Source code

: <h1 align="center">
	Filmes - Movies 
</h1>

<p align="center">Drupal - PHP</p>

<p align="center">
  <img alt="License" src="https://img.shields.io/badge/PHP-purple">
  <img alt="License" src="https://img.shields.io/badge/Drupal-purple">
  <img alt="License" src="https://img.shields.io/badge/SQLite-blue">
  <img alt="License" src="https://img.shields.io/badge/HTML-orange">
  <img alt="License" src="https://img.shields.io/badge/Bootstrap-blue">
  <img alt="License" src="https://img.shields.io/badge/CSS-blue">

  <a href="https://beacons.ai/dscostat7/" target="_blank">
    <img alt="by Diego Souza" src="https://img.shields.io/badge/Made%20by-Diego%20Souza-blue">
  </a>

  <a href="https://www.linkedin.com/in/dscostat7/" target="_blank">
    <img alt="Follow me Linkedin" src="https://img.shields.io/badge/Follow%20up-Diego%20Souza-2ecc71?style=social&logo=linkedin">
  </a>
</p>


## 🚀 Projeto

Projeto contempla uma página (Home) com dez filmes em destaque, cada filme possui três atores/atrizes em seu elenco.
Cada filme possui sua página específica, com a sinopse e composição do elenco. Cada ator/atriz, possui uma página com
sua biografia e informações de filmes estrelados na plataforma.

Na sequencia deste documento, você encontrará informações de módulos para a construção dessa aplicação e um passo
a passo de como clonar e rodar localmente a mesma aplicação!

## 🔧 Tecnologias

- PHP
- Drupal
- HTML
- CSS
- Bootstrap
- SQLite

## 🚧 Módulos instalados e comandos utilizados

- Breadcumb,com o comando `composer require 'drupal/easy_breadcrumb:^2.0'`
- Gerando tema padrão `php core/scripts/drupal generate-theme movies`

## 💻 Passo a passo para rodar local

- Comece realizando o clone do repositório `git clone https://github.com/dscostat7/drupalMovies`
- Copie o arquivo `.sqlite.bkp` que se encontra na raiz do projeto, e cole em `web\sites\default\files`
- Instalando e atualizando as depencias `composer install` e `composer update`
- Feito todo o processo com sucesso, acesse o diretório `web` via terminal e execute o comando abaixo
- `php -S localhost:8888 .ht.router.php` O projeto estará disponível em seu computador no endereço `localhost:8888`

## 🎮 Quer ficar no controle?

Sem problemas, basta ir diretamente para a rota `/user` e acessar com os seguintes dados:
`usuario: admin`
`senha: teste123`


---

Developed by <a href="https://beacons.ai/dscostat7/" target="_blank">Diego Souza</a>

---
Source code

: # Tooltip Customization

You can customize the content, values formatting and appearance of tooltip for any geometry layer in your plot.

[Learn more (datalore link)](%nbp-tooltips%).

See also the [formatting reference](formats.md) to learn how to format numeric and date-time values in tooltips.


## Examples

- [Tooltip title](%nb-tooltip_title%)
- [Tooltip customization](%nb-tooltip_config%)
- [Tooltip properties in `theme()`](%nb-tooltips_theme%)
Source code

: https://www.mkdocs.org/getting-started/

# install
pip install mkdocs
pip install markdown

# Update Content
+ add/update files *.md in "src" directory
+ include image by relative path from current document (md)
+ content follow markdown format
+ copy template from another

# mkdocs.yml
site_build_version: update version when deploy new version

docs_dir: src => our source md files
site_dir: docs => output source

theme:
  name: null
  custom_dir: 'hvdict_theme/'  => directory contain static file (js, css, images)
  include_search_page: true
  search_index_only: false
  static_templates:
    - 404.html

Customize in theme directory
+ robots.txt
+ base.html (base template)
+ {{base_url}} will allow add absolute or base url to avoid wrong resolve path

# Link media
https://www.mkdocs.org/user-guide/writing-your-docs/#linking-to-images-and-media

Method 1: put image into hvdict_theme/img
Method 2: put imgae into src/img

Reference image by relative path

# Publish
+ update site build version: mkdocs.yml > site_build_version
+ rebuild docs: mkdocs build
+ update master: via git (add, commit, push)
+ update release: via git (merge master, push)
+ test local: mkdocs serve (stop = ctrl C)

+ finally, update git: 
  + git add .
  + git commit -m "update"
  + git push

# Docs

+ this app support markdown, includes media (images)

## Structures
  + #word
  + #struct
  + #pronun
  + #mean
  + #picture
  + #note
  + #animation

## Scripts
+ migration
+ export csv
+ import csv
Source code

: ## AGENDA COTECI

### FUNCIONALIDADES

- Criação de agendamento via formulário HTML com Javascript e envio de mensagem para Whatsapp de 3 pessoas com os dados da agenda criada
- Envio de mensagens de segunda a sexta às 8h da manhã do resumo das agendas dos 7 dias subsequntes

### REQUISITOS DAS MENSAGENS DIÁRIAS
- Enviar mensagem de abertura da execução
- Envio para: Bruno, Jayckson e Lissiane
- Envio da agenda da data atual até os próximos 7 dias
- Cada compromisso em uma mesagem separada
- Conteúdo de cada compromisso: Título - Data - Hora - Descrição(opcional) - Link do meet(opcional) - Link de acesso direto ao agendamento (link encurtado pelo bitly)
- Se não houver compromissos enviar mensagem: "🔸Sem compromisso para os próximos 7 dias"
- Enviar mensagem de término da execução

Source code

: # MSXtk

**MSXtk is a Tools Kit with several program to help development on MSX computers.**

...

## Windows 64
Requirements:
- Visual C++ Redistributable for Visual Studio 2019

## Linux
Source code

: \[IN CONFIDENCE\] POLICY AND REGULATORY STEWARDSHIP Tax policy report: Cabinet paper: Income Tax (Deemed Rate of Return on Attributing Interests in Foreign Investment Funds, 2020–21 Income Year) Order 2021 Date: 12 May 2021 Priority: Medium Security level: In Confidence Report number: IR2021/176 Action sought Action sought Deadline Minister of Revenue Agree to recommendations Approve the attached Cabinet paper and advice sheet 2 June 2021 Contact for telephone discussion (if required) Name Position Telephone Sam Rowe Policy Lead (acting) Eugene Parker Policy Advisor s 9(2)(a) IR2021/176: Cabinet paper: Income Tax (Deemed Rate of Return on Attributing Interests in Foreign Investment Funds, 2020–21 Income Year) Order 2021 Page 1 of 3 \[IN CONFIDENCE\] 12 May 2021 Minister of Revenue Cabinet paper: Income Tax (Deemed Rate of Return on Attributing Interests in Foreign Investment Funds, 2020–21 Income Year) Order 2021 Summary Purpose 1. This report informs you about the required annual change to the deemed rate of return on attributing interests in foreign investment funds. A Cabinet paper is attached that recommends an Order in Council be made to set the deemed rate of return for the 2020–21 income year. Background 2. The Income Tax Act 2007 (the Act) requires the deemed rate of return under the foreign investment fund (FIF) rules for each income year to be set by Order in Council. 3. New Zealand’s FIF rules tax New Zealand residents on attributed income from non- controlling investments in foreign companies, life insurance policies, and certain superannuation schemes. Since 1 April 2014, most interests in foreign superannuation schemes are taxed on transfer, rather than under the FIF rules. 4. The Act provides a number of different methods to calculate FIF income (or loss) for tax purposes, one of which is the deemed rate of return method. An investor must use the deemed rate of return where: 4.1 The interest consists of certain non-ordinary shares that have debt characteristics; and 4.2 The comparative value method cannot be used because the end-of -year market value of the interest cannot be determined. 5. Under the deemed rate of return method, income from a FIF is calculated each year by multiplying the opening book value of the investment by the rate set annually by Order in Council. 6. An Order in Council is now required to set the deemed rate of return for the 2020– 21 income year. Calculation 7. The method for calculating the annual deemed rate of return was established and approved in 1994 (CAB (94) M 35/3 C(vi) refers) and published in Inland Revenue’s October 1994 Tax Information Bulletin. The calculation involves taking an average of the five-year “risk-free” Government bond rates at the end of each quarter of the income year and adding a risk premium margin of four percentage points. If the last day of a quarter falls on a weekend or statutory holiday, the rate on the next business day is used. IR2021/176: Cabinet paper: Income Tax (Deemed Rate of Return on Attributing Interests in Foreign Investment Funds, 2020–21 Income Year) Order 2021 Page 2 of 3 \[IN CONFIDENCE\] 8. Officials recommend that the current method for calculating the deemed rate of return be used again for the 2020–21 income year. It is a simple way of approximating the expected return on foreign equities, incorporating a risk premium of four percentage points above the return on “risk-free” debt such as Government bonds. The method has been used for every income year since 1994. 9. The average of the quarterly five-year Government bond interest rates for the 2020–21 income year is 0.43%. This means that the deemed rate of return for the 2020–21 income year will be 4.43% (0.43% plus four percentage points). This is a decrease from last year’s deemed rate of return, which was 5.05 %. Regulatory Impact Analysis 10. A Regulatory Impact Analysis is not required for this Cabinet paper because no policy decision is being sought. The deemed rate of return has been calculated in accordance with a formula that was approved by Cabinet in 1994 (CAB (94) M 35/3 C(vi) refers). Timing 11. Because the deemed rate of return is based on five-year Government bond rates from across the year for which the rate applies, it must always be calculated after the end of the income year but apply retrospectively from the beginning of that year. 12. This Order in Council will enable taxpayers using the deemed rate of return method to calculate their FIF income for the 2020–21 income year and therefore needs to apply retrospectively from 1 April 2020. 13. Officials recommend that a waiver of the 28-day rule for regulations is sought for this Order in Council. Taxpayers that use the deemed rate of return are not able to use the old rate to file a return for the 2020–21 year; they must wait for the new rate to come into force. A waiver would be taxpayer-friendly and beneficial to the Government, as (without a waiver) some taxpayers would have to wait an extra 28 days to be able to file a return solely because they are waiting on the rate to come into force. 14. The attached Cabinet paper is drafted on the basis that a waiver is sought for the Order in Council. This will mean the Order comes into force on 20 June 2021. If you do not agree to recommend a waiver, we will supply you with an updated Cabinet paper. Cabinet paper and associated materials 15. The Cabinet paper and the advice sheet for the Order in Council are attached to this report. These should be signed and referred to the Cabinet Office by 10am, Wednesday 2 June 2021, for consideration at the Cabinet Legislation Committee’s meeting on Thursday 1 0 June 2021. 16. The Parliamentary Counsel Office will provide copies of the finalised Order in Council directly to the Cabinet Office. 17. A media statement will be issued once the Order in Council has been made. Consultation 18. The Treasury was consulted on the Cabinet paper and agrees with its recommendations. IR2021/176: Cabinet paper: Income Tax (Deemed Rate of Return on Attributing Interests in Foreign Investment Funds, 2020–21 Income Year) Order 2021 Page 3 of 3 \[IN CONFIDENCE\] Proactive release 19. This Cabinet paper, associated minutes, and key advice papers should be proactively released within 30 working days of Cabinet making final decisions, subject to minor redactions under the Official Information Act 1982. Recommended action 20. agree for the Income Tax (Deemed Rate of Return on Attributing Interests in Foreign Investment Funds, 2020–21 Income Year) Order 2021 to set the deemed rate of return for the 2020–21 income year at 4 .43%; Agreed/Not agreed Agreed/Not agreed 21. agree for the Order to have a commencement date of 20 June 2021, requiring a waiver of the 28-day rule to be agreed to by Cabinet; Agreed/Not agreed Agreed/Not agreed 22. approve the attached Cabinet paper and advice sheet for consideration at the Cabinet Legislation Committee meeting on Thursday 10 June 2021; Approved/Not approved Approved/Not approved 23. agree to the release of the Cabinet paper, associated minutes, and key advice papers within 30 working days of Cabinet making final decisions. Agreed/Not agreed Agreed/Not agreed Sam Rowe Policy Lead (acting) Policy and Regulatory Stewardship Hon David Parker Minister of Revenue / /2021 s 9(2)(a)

# What is needed
Please output the lines of the listing above that fall in the stretch from the one with "O projeto estará" through the one with "# Tooltip Customization", exactly and only those.

# Response below
- `php -S localhost:8888 .ht.router.php` O projeto estará disponível em seu computador no endereço `localhost:8888`

## 🎮 Quer ficar no controle?

Sem problemas, basta ir diretamente para a rota `/user` e acessar com os seguintes dados:
`usuario: admin`
`senha: teste123`


---

Developed by <a href="https://beacons.ai/dscostat7/" target="_blank">Diego Souza</a>

---
Source code

: # Tooltip Customization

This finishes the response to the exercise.